Content starts
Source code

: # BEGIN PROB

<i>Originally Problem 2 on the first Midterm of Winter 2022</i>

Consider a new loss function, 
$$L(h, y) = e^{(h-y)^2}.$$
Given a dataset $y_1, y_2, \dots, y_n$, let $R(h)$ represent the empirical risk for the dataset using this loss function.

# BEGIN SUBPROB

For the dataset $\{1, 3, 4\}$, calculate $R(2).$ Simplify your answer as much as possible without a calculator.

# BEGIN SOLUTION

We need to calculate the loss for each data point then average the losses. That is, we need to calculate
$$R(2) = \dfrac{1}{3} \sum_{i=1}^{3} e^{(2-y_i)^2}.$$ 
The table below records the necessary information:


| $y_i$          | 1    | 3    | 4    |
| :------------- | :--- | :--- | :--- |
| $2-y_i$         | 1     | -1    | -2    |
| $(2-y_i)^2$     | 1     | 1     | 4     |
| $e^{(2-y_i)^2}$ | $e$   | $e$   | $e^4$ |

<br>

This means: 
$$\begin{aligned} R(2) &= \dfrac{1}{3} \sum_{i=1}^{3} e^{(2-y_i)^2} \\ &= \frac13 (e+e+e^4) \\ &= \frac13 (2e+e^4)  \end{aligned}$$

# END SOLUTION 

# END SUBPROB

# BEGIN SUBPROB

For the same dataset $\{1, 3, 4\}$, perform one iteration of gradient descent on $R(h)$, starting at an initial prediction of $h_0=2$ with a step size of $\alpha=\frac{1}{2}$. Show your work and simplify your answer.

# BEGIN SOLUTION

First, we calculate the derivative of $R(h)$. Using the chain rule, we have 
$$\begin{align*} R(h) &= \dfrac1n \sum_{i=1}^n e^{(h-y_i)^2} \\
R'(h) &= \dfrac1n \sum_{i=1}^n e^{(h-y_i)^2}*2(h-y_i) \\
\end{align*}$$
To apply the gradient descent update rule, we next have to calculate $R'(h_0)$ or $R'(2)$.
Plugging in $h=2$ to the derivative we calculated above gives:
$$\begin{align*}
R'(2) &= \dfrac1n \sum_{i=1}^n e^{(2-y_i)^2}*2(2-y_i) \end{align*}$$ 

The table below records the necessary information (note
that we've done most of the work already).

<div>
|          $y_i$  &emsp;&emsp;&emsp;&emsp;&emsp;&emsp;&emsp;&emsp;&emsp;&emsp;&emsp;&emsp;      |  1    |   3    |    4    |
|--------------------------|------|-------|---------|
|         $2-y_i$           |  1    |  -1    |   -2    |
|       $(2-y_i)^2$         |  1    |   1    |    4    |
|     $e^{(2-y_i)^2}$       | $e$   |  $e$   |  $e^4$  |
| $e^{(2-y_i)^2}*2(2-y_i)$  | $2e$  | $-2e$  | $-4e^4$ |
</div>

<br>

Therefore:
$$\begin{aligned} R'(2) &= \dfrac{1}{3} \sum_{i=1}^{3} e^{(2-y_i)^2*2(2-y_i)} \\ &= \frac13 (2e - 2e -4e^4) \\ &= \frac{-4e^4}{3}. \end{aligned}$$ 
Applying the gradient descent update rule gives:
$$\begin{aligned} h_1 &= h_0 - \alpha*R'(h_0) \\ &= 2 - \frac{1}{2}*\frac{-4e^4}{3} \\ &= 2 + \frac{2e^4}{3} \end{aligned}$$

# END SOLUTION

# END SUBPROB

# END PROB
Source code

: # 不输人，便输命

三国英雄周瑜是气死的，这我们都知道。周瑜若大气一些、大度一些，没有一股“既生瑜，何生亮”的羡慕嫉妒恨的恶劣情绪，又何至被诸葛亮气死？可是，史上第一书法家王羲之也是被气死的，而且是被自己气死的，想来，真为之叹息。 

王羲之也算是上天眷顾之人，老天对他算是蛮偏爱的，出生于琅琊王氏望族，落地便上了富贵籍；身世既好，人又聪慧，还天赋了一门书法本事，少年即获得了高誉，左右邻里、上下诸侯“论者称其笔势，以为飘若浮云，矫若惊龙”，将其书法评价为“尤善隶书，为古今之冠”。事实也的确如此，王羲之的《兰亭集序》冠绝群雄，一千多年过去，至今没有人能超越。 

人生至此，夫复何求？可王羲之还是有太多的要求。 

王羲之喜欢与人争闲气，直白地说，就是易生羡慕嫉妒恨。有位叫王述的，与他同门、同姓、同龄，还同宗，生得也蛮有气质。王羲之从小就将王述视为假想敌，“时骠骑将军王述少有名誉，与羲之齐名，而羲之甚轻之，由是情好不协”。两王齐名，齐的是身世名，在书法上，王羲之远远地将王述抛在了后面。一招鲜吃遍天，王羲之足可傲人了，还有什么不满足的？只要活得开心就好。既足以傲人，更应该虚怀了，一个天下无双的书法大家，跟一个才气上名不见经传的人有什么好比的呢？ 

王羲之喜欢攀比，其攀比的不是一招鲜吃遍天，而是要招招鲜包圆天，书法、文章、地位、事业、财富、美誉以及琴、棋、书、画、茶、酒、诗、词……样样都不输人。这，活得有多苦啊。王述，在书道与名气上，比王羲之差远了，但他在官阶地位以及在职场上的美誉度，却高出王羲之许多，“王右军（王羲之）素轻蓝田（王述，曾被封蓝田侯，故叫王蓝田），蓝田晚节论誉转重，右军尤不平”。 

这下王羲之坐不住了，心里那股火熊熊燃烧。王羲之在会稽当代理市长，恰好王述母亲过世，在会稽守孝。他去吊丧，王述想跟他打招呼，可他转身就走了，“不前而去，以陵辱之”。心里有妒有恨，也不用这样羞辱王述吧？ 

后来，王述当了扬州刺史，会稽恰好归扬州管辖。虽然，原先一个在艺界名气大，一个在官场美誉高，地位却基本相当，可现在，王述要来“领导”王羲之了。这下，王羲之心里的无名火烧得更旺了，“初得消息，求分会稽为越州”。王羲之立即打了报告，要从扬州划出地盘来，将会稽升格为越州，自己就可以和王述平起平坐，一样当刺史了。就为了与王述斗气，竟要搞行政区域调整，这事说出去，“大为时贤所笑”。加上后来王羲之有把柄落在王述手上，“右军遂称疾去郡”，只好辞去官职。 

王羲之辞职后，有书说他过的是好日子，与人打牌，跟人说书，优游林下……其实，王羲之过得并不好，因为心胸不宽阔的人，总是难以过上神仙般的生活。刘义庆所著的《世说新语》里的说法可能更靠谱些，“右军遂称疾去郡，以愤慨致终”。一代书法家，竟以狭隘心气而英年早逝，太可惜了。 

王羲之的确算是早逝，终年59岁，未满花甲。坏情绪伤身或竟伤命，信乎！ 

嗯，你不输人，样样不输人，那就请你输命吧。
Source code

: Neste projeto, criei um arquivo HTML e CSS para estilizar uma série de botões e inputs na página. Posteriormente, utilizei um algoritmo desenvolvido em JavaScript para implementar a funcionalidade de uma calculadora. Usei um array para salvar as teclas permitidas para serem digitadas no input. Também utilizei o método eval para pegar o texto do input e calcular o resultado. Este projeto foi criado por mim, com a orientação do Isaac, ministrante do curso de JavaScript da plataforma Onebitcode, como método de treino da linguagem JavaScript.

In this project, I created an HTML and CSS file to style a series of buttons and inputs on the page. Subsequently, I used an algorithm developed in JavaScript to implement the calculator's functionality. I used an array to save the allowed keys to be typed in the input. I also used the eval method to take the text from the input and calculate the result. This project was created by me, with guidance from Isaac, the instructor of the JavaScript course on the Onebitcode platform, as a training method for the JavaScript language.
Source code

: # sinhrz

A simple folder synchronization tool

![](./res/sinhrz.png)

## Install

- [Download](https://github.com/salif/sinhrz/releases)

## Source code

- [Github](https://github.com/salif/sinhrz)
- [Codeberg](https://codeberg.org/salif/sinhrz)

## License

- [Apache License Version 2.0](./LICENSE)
Content ends
### YOUR TASK
Here, the lines to copy run from the one containing "## Source code" to the final line of the listing; copy them exactly and nothing else.

### PROBLEM SOLUTION
## Source code

- [Github](https://github.com/salif/sinhrz)
- [Codeberg](https://codeberg.org/salif/sinhrz)

## License

- [Apache License Version 2.0](./LICENSE)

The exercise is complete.